About this task –
Determine the number of lines in the following entries that hold the word "commerce". Give only that number.

↓↓↓

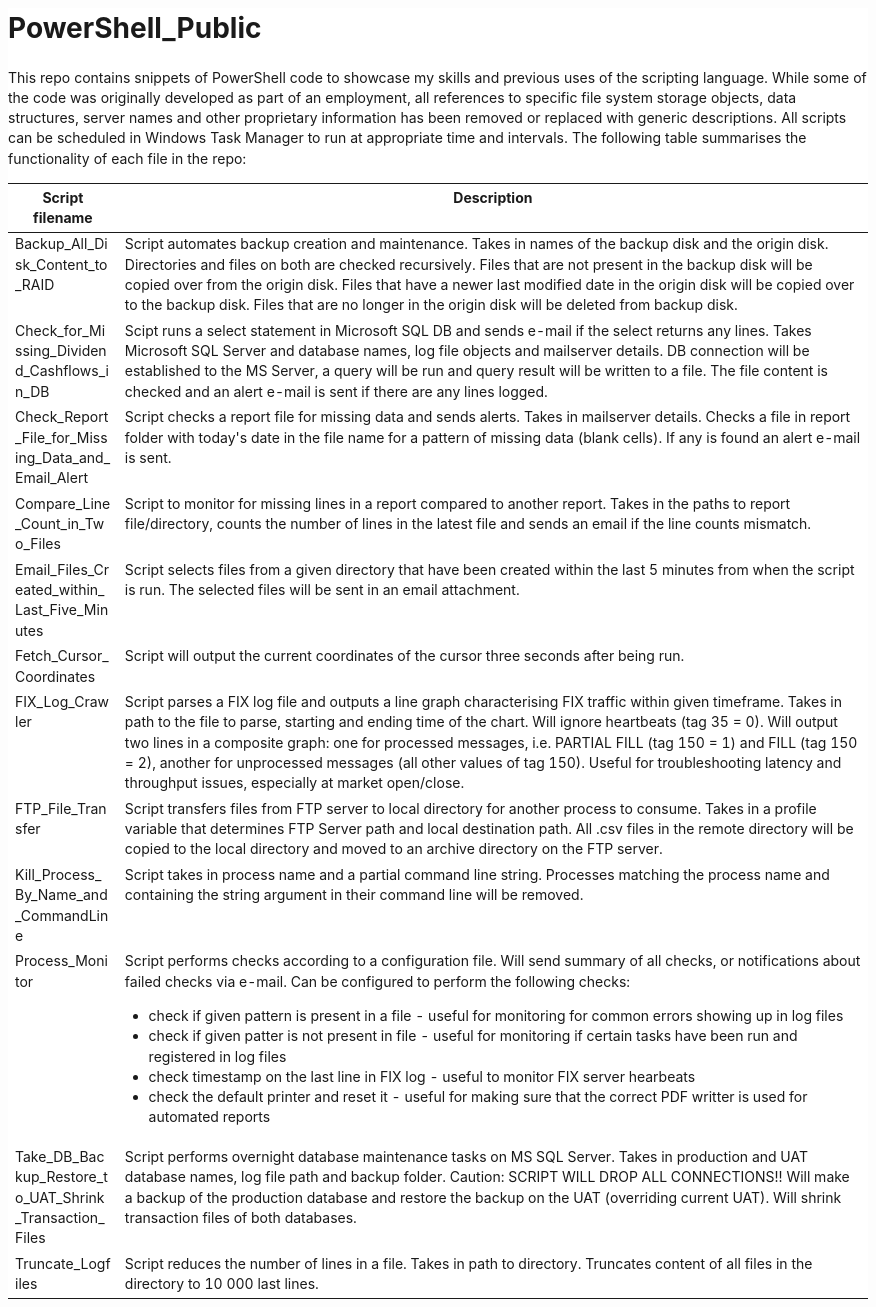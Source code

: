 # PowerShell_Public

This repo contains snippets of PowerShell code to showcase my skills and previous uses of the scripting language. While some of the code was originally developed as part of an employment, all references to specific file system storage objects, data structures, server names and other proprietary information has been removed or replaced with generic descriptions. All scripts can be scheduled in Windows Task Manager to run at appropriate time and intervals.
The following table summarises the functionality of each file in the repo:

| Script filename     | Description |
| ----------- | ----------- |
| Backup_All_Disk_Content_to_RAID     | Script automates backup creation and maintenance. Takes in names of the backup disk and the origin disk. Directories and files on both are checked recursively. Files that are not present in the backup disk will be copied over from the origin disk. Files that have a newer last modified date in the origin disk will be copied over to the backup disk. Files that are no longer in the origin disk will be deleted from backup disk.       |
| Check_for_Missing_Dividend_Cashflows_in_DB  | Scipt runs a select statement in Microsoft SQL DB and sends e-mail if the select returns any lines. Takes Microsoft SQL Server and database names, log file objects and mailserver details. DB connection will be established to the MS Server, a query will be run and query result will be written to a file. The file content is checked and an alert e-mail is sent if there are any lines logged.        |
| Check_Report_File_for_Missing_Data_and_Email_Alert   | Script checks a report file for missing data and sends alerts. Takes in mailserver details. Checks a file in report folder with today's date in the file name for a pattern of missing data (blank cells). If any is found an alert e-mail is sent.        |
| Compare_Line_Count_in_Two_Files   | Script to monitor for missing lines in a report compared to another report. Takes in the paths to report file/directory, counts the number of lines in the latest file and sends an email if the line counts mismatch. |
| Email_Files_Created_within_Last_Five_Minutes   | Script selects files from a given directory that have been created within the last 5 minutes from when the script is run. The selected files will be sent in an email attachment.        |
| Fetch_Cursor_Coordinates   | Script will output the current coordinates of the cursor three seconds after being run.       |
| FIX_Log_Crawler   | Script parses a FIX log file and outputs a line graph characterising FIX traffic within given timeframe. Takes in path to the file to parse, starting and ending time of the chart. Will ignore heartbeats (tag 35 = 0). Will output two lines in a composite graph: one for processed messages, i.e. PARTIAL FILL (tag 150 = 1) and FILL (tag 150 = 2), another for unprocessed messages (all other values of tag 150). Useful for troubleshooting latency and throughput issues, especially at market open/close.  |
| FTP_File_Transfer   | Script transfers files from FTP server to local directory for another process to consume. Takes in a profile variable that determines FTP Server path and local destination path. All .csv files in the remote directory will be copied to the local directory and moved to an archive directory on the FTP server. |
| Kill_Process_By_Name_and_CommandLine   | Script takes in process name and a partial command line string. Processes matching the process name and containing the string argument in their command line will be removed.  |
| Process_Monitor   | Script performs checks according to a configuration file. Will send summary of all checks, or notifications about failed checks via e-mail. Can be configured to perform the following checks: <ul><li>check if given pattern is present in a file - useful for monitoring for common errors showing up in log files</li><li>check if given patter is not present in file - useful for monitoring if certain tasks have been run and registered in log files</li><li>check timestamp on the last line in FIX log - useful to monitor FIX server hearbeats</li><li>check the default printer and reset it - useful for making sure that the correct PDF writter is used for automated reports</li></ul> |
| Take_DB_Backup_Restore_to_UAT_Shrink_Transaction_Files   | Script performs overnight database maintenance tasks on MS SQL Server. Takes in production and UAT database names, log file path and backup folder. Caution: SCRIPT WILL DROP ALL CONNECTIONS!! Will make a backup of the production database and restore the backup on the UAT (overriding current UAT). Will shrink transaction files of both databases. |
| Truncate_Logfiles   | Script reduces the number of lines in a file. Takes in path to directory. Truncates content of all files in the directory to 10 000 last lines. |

↑↑↑
↓↓↓

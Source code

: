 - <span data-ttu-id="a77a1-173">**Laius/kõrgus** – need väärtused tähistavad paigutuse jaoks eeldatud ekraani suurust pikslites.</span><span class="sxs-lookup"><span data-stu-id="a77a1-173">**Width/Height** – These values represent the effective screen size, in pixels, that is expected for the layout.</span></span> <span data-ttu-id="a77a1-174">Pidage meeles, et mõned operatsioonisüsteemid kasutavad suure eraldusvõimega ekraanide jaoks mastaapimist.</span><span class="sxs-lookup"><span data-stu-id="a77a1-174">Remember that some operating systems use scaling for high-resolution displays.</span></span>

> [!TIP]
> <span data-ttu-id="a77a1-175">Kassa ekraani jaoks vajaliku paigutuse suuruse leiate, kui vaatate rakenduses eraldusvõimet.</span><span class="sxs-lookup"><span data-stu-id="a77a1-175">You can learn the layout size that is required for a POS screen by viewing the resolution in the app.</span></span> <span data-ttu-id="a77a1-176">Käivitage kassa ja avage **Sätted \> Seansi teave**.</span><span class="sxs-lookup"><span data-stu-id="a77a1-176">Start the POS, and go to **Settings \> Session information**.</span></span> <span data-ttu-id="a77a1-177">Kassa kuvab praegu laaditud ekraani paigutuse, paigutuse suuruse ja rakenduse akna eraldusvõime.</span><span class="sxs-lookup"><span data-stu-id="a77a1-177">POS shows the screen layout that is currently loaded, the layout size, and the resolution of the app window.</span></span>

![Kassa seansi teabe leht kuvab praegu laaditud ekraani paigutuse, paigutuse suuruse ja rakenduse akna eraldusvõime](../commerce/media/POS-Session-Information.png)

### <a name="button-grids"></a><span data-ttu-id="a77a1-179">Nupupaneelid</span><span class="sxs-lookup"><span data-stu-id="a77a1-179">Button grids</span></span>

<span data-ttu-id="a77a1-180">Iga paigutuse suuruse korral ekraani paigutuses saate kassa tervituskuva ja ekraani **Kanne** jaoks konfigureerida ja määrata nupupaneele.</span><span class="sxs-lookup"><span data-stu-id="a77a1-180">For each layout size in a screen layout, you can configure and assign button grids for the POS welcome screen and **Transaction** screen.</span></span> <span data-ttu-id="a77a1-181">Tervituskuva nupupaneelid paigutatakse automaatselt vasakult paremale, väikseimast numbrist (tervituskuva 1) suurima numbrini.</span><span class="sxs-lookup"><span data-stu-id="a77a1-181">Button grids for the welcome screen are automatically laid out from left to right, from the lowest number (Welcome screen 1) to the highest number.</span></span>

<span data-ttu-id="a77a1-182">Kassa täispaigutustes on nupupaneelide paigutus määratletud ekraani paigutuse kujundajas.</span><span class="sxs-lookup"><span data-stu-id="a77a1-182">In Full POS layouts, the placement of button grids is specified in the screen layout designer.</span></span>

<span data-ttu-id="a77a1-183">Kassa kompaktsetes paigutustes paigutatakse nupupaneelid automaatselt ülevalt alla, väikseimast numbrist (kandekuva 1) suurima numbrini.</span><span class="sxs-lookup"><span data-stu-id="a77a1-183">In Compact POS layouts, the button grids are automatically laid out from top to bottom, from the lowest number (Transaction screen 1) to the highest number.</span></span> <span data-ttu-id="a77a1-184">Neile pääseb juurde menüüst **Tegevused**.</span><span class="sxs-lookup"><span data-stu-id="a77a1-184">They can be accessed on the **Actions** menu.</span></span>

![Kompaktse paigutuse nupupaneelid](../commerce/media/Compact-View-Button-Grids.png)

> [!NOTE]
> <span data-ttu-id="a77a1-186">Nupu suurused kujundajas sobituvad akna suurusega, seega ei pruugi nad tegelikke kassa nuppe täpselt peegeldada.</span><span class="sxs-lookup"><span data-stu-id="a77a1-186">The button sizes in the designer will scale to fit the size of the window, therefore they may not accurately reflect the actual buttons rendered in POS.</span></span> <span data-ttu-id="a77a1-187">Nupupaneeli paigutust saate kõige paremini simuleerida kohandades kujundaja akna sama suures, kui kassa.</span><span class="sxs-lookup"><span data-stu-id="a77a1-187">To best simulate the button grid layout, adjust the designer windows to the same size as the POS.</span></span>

↑↑↑

Output for this task –
2